During the PAMARCMiP 2018 campaign (March and April 2018) a proton-transfer-reaction mass spectrometer (PTR-MS) was deployed onboard the POLAR 5 research aircraft and sampled the High Arctic atmosphere under Arctic haze conditions. More than 100 compounds exhibited levels above 1 pmol/mol in at least 25% of the measurements. We used back trajectories and acetone mixing ratios to identify periods with and without long-range transport from continental sources.

Air masses with continental influence contained elevated levels of compounds associated with (aged) biogenic emissions or aged anthropogenic pollution (e.g., methanol, peroxyacetylnitrate (PAN), acetone, acetic acid, methylethylketone (MEK), proprionic acid, and pentanone), but benzene – a marker for primary pollution – was not enhanced. Almost half of all positively detected compounds (>100) in the High Arctic atmosphere can be associated with terpene oxidation products. This constitutes a strong signature of biogenic terpenes and their oxidation products on the High Arctic atmosphere. Many of these compounds will condense and produce biogenic secondary organic aerosol (SOA) – a natural source of organic aerosol (OA) in addition to the aerosols that can be associated with anthropogenic pollution. Therefore, we hypothesize that biogenic SOA exerted significant control over the complex system of aerosols, clouds and longwave radiation in the pre-industrial Arctic winter, even though their role is likely marginal under contemporary polluted Arctic haze conditions. However, biogenic SOA may become an important factor in the future again, if biogenic emissions are enhanced due to climate change and if polluting technologies are (hopefully) phased out in the near future.

During two flights, surface ozone depletion events (ODE) were observed that coincided with enhanced levels of acetone, and methylethylketone. There is evidence that ODEs may also be associated with the emission of biogenic ice-nucleating particles (INP) because the filter samples taken during these two flights exhibited enhanced levels of highly active ice-nucleating particles (INP).

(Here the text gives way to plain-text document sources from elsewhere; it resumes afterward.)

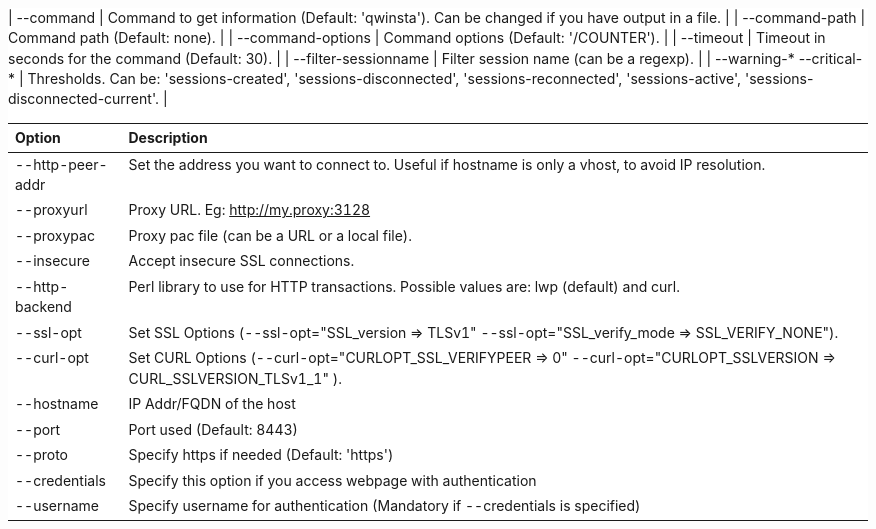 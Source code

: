 | --command                | Command to get information (Default: 'qwinsta'). Can be changed if you have output in a file.                                                                                                                                                 |
| --command-path           | Command path (Default: none).                                                                                                                                                                                                                 |
| --command-options        | Command options (Default: '/COUNTER').                                                                                                                                                                                                        |
| --timeout                | Timeout in seconds for the command (Default: 30).                                                                                                                                                                                             |
| --filter-sessionname     | Filter session name (can be a regexp).                                                                                                                                                                                                        |
| --warning-* --critical-* | Thresholds. Can be: 'sessions-created', 'sessions-disconnected', 'sessions-reconnected', 'sessions-active', 'sessions-disconnected-current'.                                                                                                  |

</TabItem>
<TabItem value="Swap" label="Swap">

| Option            | Description                                                                                                                                                                                                                                                                                 |
|:------------------|:--------------------------------------------------------------------------------------------------------------------------------------------------------------------------------------------------------------------------------------------------------------------------------------------|
| --http-peer-addr  | Set the address you want to connect to. Useful if hostname is only a vhost, to avoid IP resolution.                                                                                                                                                                                         |
| --proxyurl        | Proxy URL. Eg: http://my.proxy:3128                                                                                                                                                                                                                                                         |
| --proxypac        | Proxy pac file (can be a URL or a local file).                                                                                                                                                                                                                                              |
| --insecure        | Accept insecure SSL connections.                                                                                                                                                                                                                                                            |
| --http-backend    | Perl library to use for HTTP transactions. Possible values are: lwp (default) and curl.                                                                                                                                                                                                     |
| --ssl-opt         | Set SSL Options (--ssl-opt="SSL\_version =\> TLSv1" --ssl-opt="SSL\_verify\_mode =\> SSL\_VERIFY\_NONE").                                                                                                                                                                                   |
| --curl-opt        | Set CURL Options (--curl-opt="CURLOPT\_SSL\_VERIFYPEER =\> 0" --curl-opt="CURLOPT\_SSLVERSION =\> CURL\_SSLVERSION\_TLSv1\_1" ).                                                                                                                                                            |
| --hostname        | IP Addr/FQDN of the host                                                                                                                                                                                                                                                                    |
| --port            | Port used (Default: 8443)                                                                                                                                                                                                                                                                   |
| --proto           | Specify https if needed (Default: 'https')                                                                                                                                                                                                                                                  |
| --credentials     | Specify this option if you access webpage with authentication                                                                                                                                                                                                                               |
| --username        | Specify username for authentication (Mandatory if --credentials is specified)                                                                                                                                                                                                               | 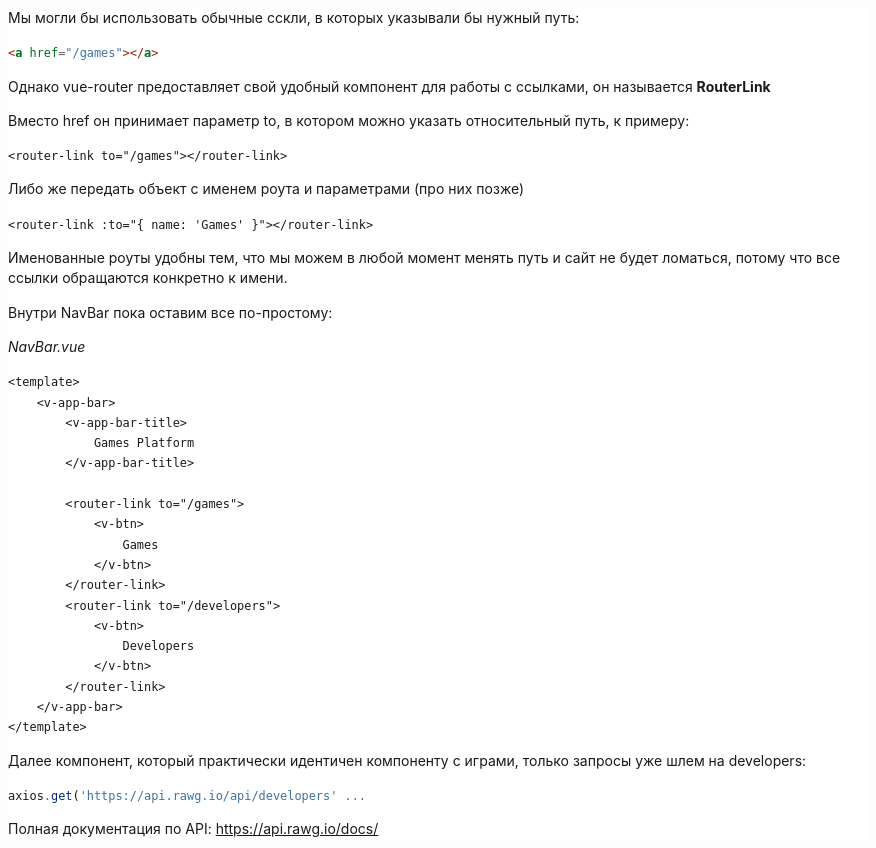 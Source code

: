 Мы могли бы использовать обычные сскли, в которых указывали бы нужный путь:
```html
<a href="/games"></a>
```

Однако vue-router предоставляет свой удобный компонент для работы с ссылками, он называется **RouterLink**

Вместо href он принимает параметр to, в котором можно указать относительный путь, к примеру:
```vue
<router-link to="/games"></router-link>
```

Либо же передать объект с именем роута и параметрами (про них позже)
```vue
<router-link :to="{ name: 'Games' }"></router-link>
```

Именованные роуты удобны тем, что мы можем в любой момент менять путь и сайт не будет ломаться, потому что все ссылки обращаются конкретно к имени.

Внутри NavBar пока оставим все по-простому:

*NavBar.vue*
```vue
<template>
	<v-app-bar>
		<v-app-bar-title>
			Games Platform
		</v-app-bar-title>
		
		<router-link to="/games">
			<v-btn>
				Games
			</v-btn>
		</router-link>
		<router-link to="/developers">
			<v-btn>
				Developers
			</v-btn>
		</router-link>
	</v-app-bar>
</template>
```

Далее компонент, который практически идентичен компоненту с играми, только запросы уже шлем на developers:
```js
axios.get('https://api.rawg.io/api/developers' ...
```

Полная документация по API: https://api.rawg.io/docs/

Both these processes, INP production in association with ozone depletion events, and the transport of biogenic SOA could require corrections in estimates of preindustrial radiative forcing (RF). If preindustrial RF has been stronger, the Arctic amplification would be even stronger than currently assumed.

How to cite: Holzinger, R., Eppers, O., Adachi, K., Bozem, H., Hartmann, M., Herber, A., Koike, M., Millet, D., Ohata, S., and Stratmann, F.: Possible controls on Arctic clouds by natural aerosols from  long-range transport of biogenic emissions and ozone depletion events, EGU General Assembly 2022, Vienna, Austria, 23–27 May 2022, EGU22-12212,, 2022.